* **Work request**
Only the total should be returned: the number of lines in the data that hold the string "with".

Dataset items:
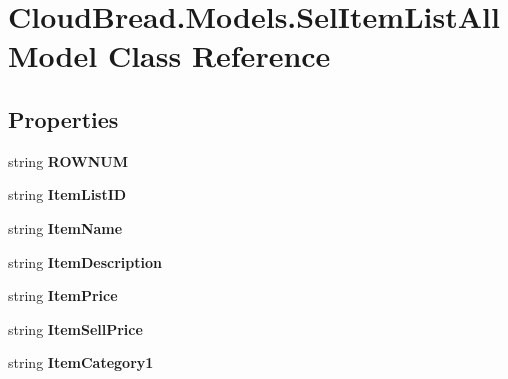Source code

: \hypertarget{a00093}{}\section{Cloud\+Bread.\+Models.\+Sel\+Item\+List\+All\+Model Class Reference}
\label{a00093}
\subsection*{Properties}
\begin{DoxyCompactItemize}
\item 
string {\bfseries R\+O\+W\+N\+UM}\hypertarget{a00093_a8ffa368d845015e056d5dbf1afceabe1}{}\label{a00093_a8ffa368d845015e056d5dbf1afceabe1}

\item 
string {\bfseries Item\+List\+ID}\hypertarget{a00093_a3f726cf03f37251dee2d3315f3206e5d}{}\label{a00093_a3f726cf03f37251dee2d3315f3206e5d}

\item 
string {\bfseries Item\+Name}\hypertarget{a00093_a2c6ae509d1412994646a85f5c854d518}{}\label{a00093_a2c6ae509d1412994646a85f5c854d518}

\item 
string {\bfseries Item\+Description}\hypertarget{a00093_aa95c3815d64954a801c511d76b33f40e}{}\label{a00093_aa95c3815d64954a801c511d76b33f40e}

\item 
string {\bfseries Item\+Price}\hypertarget{a00093_af1f84607f3fc7a2ae3fc67d398257ba9}{}\label{a00093_af1f84607f3fc7a2ae3fc67d398257ba9}

\item 
string {\bfseries Item\+Sell\+Price}\hypertarget{a00093_a870420c0dce3559cd4ce664270c83780}{}\label{a00093_a870420c0dce3559cd4ce664270c83780}

\item 
string {\bfseries Item\+Category1}\hypertarget{a00093_a200d8b80c6849d61d3aaa46306fbe786}{}\label{a00093_a200d8b80c6849d61d3aaa46306fbe786}


\end{DoxyCompactItemize}
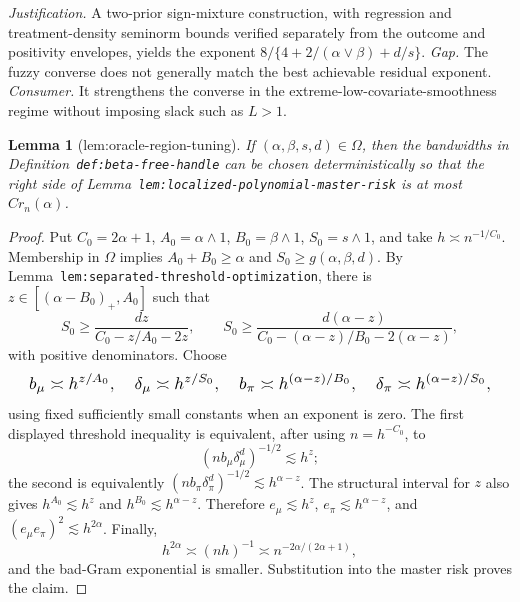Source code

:\documentclass{article}
\newtheorem{lemma}{Lemma}
\begin{document}
\par\smallskip\noindent \textit{Justification.} A two-prior sign-mixture construction, with regression and treatment-density seminorm bounds verified separately from the outcome and positivity envelopes, yields the exponent \(8/\{4+2/(\alpha\vee\beta)+d/s\}\). \textit{Gap.} The fuzzy converse does not generally match the best achievable residual exponent. \textit{Consumer.} It strengthens the converse in the extreme-low-covariate-smoothness regime without imposing slack such as \(L>1\).

\begin{lemma}[lem:oracle-region-tuning]\label{lem:oracle-region-tuning}
If \((\alpha,\beta,s,d)\in\Omega\), then the bandwidths in Definition~\texttt{def:beta-free-handle} can be chosen deterministically so that the right side of Lemma~\texttt{lem:localized-polynomial-master-risk} is at most \(C r_n(\alpha)\).
\end{lemma}
\begin{proof}
Put \(C_0=2\alpha+1\), \(A_0=\alpha\wedge1\), \(B_0=\beta\wedge1\), \(S_0=s\wedge1\), and take \(h\asymp n^{-1/C_0}\). Membership in \(\Omega\) implies \(A_0+B_0\ge\alpha\) and \(S_0\ge g(\alpha,\beta,d)\). By Lemma~\texttt{lem:separated-threshold-optimization}, there is \(z\in[(\alpha-B_0)_+,A_0]\) such that
\[
S_0\ge\frac{dz}{C_0-z/A_0-2z},\qquad S_0\ge\frac{d(\alpha-z)}{C_0-(\alpha-z)/B_0-2(\alpha-z)},
\]
with positive denominators. Choose
\[
\makebox[\linewidth][c]{\resizebox{0.98\linewidth}{!}{\par\noindent \makebox[\linewidth][c]{\resizebox{0.98\linewidth}{!}{\(\displaystyle \displaystyle b_\mu\asymp h^{z/A_0},\quad \delta_\mu\asymp h^{z/S_0},\quad b_\pi\asymp h^{(\alpha-z)/B_0},\quad \delta_\pi\asymp h^{(\alpha-z)/S_0},\)}}\par\noindent}}
\]
using fixed sufficiently small constants when an exponent is zero. The first displayed threshold inequality is equivalent, after using \(n=h^{-C_0}\), to
\[
(nb_\mu\delta_\mu^d)^{-1/2}\lesssim h^z;
\]
the second is equivalently \((nb_\pi\delta_\pi^d)^{-1/2}\lesssim h^{\alpha-z}\). The structural interval for \(z\) also gives \(h^{A_0}\lesssim h^z\) and \(h^{B_0}\lesssim h^{\alpha-z}\). Therefore \(e_\mu\lesssim h^z\), \(e_\pi\lesssim h^{\alpha-z}\), and \((e_\mu e_\pi)^2\lesssim h^{2\alpha}\). Finally,
\[
h^{2\alpha}\asymp (nh)^{-1}\asymp n^{-2\alpha/(2\alpha+1)},
\]
and the bad-Gram exponential is smaller. Substitution into the master risk proves the claim.
\end{proof}
\end{document}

* **Solution**
2